While the trained eye can identify Tate’s dog-whistling, the young men and boys who idolize him may not. The messaging that he uses is intentionally subtle and hidden behind the facade of helping young men become financially prosperous, ergo socially powerful. 

Within Tate’s content, particularly the podcasts he is featured on, he spews misogynistic, violent rhetoric. As Tate instructs young men on how they can emulate him and obtain his wealth, he makes egregious statements such as that women should not drive, women are comparable to dogs and that women should “bear responsibility” if sexually assaulted. Tate is the personification of conventional success young men are told they should aspire to, which leads them to trust him and adopt his worldview. 

The radicalization of young men is not a new phenomenon. The recruitment of young, usually white men to the alt-right using digital media has been prevalent online in the past decade, though the content has changed slightly. The differences are the increasingly subtle tactics the far right uses for its recruitment.

Previously, content that nudged young people to the alt-right glorified conservatism. Conservative pundits like Ben Shapiro, Jordan Peterson and Paul Joseph Watson were often included in videos perpetuating right-wing talking points, such as the equation of sex and gender, anti-choice rhetoric and the “destruction of social justice warriors.” These videos were unambiguously political. While this material still exists, the new pipeline features takes that are just as reactionary, but divorces it from its political origins and associations.
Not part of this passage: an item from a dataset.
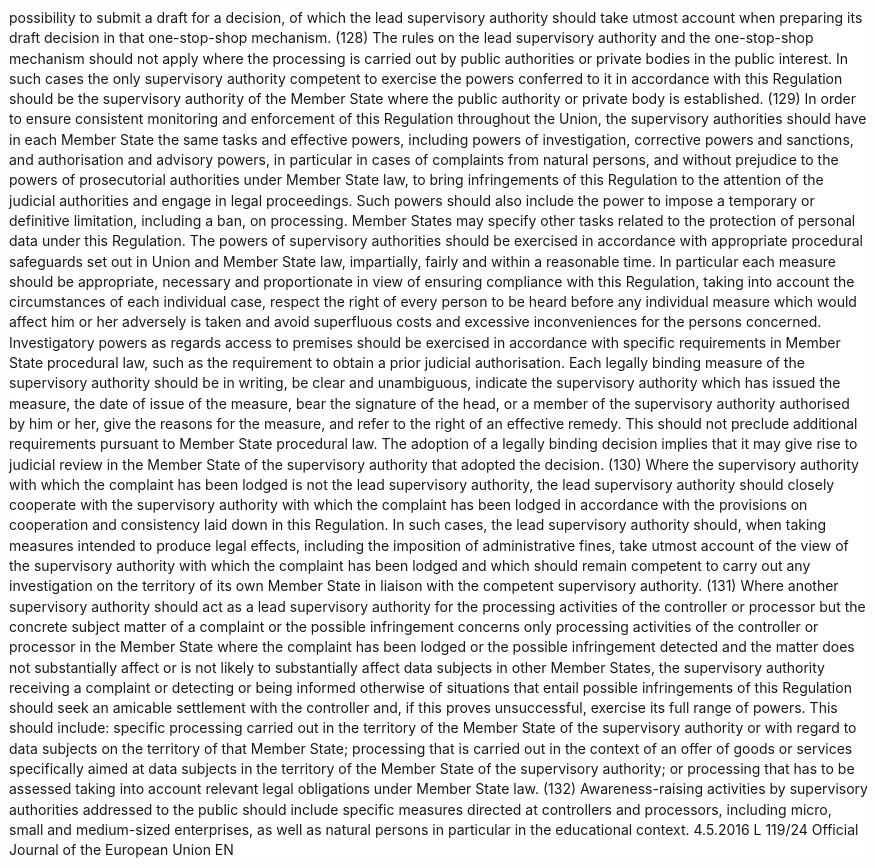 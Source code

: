 possibility to submit a draft for a decision, of which the lead supervisory authority should take utmost account when preparing its draft decision in that one-stop-shop mechanism. (128) The rules on the lead supervisory authority and the one-stop-shop mechanism should not apply where the processing is carried out by public authorities or private bodies in the public interest. In such cases the only supervisory authority competent to exercise the powers conferred to it in accordance with this Regulation should be the supervisory authority of the Member State where the public authority or private body is established. (129) In order to ensure consistent monitoring and enforcement of this Regulation throughout the Union, the supervisory authorities should have in each Member State the same tasks and effective powers, including powers of investigation, corrective powers and sanctions, and authorisation and advisory powers, in particular in cases of complaints from natural persons, and without prejudice to the powers of prosecutorial authorities under Member State law, to bring infringements of this Regulation to the attention of the judicial authorities and engage in legal proceedings. Such powers should also include the power to impose a temporary or definitive limitation, including a ban, on processing. Member States may specify other tasks related to the protection of personal data under this Regulation. The powers of supervisory authorities should be exercised in accordance with appropriate procedural safeguards set out in Union and Member State law, impartially, fairly and within a reasonable time. In particular each measure should be appropriate, necessary and proportionate in view of ensuring compliance with this Regulation, taking into account the circumstances of each individual case, respect the right of every person to be heard before any individual measure which would affect him or her adversely is taken and avoid superfluous costs and excessive inconveniences for the persons concerned. Investigatory powers as regards access to premises should be exercised in accordance with specific requirements in Member State procedural law, such as the requirement to obtain a prior judicial authorisation. Each legally binding measure of the supervisory authority should be in writing, be clear and unambiguous, indicate the supervisory authority which has issued the measure, the date of issue of the measure, bear the signature of the head, or a member of the supervisory authority authorised by him or her, give the reasons for the measure, and refer to the right of an effective remedy. This should not preclude additional requirements pursuant to Member State procedural law. The adoption of a legally binding decision implies that it may give rise to judicial review in the Member State of the supervisory authority that adopted the decision. (130) Where the supervisory authority with which the complaint has been lodged is not the lead supervisory authority, the lead supervisory authority should closely cooperate with the supervisory authority with which the complaint has been lodged in accordance with the provisions on cooperation and consistency laid down in this Regulation. In such cases, the lead supervisory authority should, when taking measures intended to produce legal effects, including the imposition of administrative fines, take utmost account of the view of the supervisory authority with which the complaint has been lodged and which should remain competent to carry out any investigation on the territory of its own Member State in liaison with the competent supervisory authority. (131) Where another supervisory authority should act as a lead supervisory authority for the processing activities of the controller or processor but the concrete subject matter of a complaint or the possible infringement concerns only processing activities of the controller or processor in the Member State where the complaint has been lodged or the possible infringement detected and the matter does not substantially affect or is not likely to substantially affect data subjects in other Member States, the supervisory authority receiving a complaint or detecting or being informed otherwise of situations that entail possible infringements of this Regulation should seek an amicable settlement with the controller and, if this proves unsuccessful, exercise its full range of powers. This should include: specific processing carried out in the territory of the Member State of the supervisory authority or with regard to data subjects on the territory of that Member State; processing that is carried out in the context of an offer of goods or services specifically aimed at data subjects in the territory of the Member State of the supervisory authority; or processing that has to be assessed taking into account relevant legal obligations under Member State law. (132) Awareness-raising activities by supervisory authorities addressed to the public should include specific measures directed at controllers and processors, including micro, small and medium-sized enterprises, as well as natural persons in particular in the educational context. 4.5.2016 L 119/24 Official Journal of the European Union EN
Andrew Tate and his contemporaries propagate this ideology, but repackage it as financial advice and a guide to men’s self-actualization. They capitalize on the insecurity and disillusionment young men experience in adolescence, teaching them to blame their loneliness and failures on feminism, the left and women–rather than the social institutions actually causing their pain. 

It should be noted, however, that the men being prodded toward the alt-right should be held accountable for their actions. While the pipeline may lure them in, they should not be stripped of responsibility for touting or tolerating fascist tenets.

This indoctrination has caused harm in the lives of those interacting with members of Tate’s fanbase, particularly middle and high school teachers. Teachers have taken to social media to condemn and warn other teachers about Andrew Tate’s influence on their students’ behavior. One teacher posted a video on TikTok describing how one Tate-obsessed student in her sixth-grade class degraded a female student, body-shaming her and saying that she uses men for money, “like every other girl in the world.” Another teacher aired grievances on Reddit, describing how several Tate fans in her classroom would make comments declaring that women are inferior to men. 

While the radicalization of young men to the alt-right usually happens online, this does not mean that it exists in an online vacuum. Classrooms are being disrupted, misogyny is becoming commonplace and the possibility of violence is heightened because of Andrew Tate and figures like him. This brainwashing has material consequences as the lines between the virtual and real worlds become blurred and almost nonexistent. As fringe beliefs move from margin to mainstream, on and off the web, our resistance to this shift must be just as multimodal.